Each line of the listing where the string "mathcal" appears is to be identified and copied.

> Material provided

══════════════════════════════

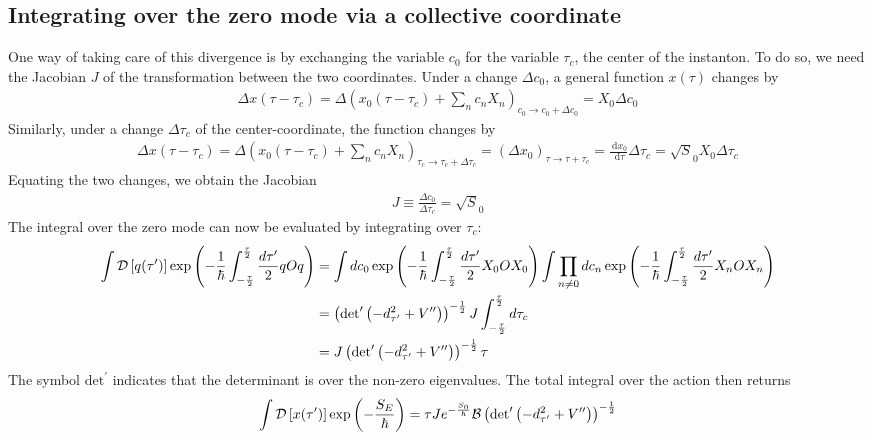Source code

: \documentclass[12pt]{article}
\begin{document}
\subsection*{Integrating over the zero mode via a collective coordinate}
One way of taking care of this divergence is by exchanging the variable \(c_0\) for the variable \(\tau_c\), the center of the instanton. To do so, we need the Jacobian \(J\) of the transformation between the two coordinates. Under a change \(\Delta c_0\), a general function \(x(\tau)\) changes by
\begin{equation}\begin{aligned}
	\Delta x(\tau - \tau_c) = \Delta \left( x_0(\tau - \tau_c) + \sum_n c_n X_n \right)_{c_0 \to c_0 + \Delta c_0} = X_0 \Delta c_0
\end{aligned}\end{equation}
Similarly, under a change \(\Delta \tau_c\) of the center-coordinate, the function changes by
\begin{equation}\begin{aligned}
	\Delta x(\tau - \tau_c) = \Delta \left( x_0(\tau - \tau_c) + \sum_n c_n X_n \right)_{\tau_c \to \tau_c + \Delta \tau_c} = \left(\Delta x_0\right)_{\tau \to \tau + \tau_c} = \frac{\:\mathrm{d}x_0}{\:\mathrm{d}\tau}\Delta \tau_c = \sqrt S_0 X_0 \Delta \tau_c
\end{aligned}\end{equation}
Equating the two changes, we obtain the Jacobian 
\begin{equation}\begin{aligned}
J \equiv \frac{\Delta c_0}{\Delta \tau_c} = \sqrt S_0
\end{aligned}\end{equation}
The integral over the zero mode can now be evaluated by integrating over \(\tau_c\):
\begin{equation}\begin{aligned}
	\int \mathcal{D}\left[{q(\tau^\prime)}\right]\exp\left({-\frac{1}{\hbar}\int_{-\frac{\tau}{2}}^{\frac{\tau}{2}} \frac{d\tau^\prime}{2} q O q}\right) &= \int dc_0 \exp\left({-\frac{1}{\hbar}\int_{-\frac{\tau}{2}}^{\frac{\tau}{2}} \frac{d\tau^\prime}{2} X_0 O X_0}\right) \int \prod_{n \neq 0}dc_n \exp\left({-\frac{1}{\hbar}\int_{-\frac{\tau}{2}}^{\frac{\tau}{2}} \frac{d\tau^\prime}{2} X_n O X_n}\right)\\
															     &= \left(\text{det}^\prime\left({-d^2_{\tau^\prime}+V^{\prime\prime}}\right)\right)^{-\frac{1}{2}}J\int_{-\frac{\tau}{2}}^{\frac{\tau}{2}} d\tau_c \\
															     &= J\left(\text{det}^\prime\left({-d^2_{\tau^\prime}+V^{\prime\prime}}\right)\right)^{-\frac{1}{2}} \tau
\end{aligned}\end{equation}
The symbol \(\text{det}^\prime\) indicates that the determinant is over the non-zero eigenvalues. The total integral over the action then returns
\begin{equation}\begin{aligned}
	\int \mathcal{D}\left[{x(\tau^\prime)}\right]\exp\left({-\frac{S_E}{\hbar}}\right) =  \tau J e^{-\frac{S_0}{\hbar}} \mathcal{B} \left(\text{det}^\prime\left({-d^2_{\tau^\prime}+V^{\prime\prime}}\right)\right)^{-\frac{1}{2}}
\end{aligned}\end{equation}
\end{document}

══════════════════════════════

> Answer section
	\int \mathcal{D}\left[{q(\tau^\prime)}\right]\exp\left({-\frac{1}{\hbar}\int_{-\frac{\tau}{2}}^{\frac{\tau}{2}} \frac{d\tau^\prime}{2} q O q}\right) &= \int dc_0 \exp\left({-\frac{1}{\hbar}\int_{-\frac{\tau}{2}}^{\frac{\tau}{2}} \frac{d\tau^\prime}{2} X_0 O X_0}\right) \int \prod_{n \neq 0}dc_n \exp\left({-\frac{1}{\hbar}\int_{-\frac{\tau}{2}}^{\frac{\tau}{2}} \frac{d\tau^\prime}{2} X_n O X_n}\right)\\
	\int \mathcal{D}\left[{x(\tau^\prime)}\right]\exp\left({-\frac{S_E}{\hbar}}\right) =  \tau J e^{-\frac{S_0}{\hbar}} \mathcal{B} \left(\text{det}^\prime\left({-d^2_{\tau^\prime}+V^{\prime\prime}}\right)\right)^{-\frac{1}{2}}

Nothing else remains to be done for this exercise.